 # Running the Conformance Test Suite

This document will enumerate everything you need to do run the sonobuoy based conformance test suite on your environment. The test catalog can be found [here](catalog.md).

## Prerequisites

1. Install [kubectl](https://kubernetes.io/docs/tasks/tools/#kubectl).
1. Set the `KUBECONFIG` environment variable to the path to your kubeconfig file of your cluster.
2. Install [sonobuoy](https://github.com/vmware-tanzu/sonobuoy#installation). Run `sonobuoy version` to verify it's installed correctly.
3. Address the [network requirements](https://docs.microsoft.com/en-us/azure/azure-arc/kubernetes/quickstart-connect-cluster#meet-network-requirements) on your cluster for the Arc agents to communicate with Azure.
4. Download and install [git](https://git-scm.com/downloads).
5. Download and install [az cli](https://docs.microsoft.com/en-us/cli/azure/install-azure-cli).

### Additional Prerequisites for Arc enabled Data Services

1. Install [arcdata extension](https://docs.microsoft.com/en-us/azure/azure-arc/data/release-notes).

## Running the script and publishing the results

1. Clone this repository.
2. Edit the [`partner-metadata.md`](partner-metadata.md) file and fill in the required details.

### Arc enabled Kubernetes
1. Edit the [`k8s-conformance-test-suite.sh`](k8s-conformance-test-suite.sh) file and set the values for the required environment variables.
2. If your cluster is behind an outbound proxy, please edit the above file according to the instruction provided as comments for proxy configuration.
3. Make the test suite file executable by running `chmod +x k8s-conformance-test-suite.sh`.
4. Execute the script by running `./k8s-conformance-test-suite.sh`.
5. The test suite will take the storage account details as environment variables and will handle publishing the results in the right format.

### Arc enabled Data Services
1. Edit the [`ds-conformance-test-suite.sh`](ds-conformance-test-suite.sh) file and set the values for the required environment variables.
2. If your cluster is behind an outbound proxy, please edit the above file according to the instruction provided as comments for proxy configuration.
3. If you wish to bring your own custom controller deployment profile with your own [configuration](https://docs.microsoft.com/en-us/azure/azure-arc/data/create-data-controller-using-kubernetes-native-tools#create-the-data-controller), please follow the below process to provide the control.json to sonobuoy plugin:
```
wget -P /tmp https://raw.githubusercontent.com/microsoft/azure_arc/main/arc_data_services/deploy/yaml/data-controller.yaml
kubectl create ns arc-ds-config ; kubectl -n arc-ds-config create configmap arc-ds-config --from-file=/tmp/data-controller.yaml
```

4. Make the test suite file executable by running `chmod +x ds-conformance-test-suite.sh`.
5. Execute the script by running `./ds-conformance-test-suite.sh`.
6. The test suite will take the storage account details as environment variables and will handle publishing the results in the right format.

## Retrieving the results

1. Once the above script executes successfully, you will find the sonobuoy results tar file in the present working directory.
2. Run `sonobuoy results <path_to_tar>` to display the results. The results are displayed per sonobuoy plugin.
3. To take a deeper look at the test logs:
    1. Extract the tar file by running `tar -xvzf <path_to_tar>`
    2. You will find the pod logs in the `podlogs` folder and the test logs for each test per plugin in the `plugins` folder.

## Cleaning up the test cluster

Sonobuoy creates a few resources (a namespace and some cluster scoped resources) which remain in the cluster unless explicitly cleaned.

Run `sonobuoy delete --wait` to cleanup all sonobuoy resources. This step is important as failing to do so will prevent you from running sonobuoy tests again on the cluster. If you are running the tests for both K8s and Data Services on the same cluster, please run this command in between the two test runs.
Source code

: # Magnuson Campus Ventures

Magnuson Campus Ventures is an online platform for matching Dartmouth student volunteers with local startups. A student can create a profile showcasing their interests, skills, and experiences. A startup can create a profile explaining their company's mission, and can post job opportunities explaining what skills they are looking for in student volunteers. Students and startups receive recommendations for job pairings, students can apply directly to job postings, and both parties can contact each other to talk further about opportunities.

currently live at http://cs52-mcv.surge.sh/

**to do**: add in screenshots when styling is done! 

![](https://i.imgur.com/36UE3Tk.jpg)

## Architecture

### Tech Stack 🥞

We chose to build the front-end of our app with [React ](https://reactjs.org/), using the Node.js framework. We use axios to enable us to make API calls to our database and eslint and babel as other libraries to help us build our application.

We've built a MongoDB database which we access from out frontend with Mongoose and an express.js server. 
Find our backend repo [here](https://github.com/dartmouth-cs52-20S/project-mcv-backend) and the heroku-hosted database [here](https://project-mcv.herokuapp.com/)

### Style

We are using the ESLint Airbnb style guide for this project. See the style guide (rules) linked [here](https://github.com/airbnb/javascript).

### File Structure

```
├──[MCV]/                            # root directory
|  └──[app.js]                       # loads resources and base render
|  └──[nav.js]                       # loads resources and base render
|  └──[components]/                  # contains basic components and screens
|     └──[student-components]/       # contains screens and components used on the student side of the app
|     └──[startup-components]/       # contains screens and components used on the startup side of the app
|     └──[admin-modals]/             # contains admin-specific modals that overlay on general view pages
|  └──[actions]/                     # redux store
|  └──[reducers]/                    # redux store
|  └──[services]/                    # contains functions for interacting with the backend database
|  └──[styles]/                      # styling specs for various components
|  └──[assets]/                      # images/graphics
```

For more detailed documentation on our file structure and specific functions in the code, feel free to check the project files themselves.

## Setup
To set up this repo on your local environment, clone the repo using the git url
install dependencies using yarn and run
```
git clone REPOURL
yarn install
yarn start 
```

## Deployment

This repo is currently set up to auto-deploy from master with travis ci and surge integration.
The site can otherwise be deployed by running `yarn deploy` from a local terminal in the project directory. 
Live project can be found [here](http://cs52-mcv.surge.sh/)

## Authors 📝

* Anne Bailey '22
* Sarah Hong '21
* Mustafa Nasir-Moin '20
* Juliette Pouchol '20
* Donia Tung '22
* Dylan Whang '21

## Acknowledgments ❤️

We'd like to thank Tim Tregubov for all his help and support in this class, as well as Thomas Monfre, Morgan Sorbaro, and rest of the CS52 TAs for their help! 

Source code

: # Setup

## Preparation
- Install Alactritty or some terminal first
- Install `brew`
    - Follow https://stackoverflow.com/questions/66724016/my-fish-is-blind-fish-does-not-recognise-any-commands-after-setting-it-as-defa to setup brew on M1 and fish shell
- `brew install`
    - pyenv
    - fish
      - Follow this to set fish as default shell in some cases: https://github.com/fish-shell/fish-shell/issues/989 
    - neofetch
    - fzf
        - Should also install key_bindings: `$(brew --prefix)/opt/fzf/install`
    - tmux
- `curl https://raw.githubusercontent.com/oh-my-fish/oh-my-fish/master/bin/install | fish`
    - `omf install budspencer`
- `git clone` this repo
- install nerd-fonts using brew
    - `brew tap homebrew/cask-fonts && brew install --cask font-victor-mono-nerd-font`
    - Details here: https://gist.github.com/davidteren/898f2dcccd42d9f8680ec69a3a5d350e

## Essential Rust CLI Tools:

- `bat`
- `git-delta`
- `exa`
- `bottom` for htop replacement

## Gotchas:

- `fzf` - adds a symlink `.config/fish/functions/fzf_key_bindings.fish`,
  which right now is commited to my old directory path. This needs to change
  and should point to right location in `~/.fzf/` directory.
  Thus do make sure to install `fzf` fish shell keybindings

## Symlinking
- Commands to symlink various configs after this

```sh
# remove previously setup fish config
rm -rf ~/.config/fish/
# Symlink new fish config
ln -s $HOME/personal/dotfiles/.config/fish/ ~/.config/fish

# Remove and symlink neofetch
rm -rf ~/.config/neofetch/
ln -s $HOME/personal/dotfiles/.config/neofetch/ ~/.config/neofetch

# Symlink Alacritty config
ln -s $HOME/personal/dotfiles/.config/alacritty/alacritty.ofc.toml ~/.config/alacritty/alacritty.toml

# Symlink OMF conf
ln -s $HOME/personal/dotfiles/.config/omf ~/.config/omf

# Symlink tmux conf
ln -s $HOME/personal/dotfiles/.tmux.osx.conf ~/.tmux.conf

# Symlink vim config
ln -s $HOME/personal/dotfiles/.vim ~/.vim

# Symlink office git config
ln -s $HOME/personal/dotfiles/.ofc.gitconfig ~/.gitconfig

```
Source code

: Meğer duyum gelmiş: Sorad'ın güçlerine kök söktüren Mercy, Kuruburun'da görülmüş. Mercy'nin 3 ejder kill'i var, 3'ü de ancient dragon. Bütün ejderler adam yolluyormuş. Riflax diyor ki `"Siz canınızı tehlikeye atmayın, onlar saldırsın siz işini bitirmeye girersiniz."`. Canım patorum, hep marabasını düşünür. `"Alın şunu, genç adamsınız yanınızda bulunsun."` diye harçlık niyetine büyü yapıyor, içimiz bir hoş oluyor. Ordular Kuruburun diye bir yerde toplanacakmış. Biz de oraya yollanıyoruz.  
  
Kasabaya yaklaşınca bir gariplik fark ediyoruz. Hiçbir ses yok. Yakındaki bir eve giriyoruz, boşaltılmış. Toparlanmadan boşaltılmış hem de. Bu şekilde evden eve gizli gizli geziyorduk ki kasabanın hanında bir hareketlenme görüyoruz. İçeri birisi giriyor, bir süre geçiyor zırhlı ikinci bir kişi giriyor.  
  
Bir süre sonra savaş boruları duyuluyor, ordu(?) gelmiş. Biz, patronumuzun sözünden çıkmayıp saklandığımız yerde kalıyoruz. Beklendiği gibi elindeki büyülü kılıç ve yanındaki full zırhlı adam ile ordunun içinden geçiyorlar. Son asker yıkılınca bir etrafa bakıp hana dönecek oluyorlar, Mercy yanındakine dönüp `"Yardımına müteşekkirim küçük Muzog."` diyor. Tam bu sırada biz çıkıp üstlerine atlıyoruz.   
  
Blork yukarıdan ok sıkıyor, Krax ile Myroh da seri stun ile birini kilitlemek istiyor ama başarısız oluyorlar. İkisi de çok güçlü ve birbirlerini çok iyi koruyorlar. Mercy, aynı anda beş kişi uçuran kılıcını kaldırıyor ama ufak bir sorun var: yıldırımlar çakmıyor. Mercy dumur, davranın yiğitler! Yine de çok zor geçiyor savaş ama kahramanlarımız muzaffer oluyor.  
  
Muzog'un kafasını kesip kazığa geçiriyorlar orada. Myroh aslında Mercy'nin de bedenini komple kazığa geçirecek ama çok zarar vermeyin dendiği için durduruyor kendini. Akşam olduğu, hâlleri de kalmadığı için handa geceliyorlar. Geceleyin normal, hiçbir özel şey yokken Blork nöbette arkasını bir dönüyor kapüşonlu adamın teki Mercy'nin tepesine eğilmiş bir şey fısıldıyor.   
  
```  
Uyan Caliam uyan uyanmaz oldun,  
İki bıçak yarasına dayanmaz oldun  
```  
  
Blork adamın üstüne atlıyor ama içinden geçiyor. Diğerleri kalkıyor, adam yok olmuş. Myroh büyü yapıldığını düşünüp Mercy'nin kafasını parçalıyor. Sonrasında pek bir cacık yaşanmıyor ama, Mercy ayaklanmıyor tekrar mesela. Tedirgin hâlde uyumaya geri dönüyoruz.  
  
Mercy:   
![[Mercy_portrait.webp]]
····················
## PROMPT
For the records above, state how many lines include the string "yerde", giving the number and nothing else.

## ANSWER TO THIS PROBLEM
2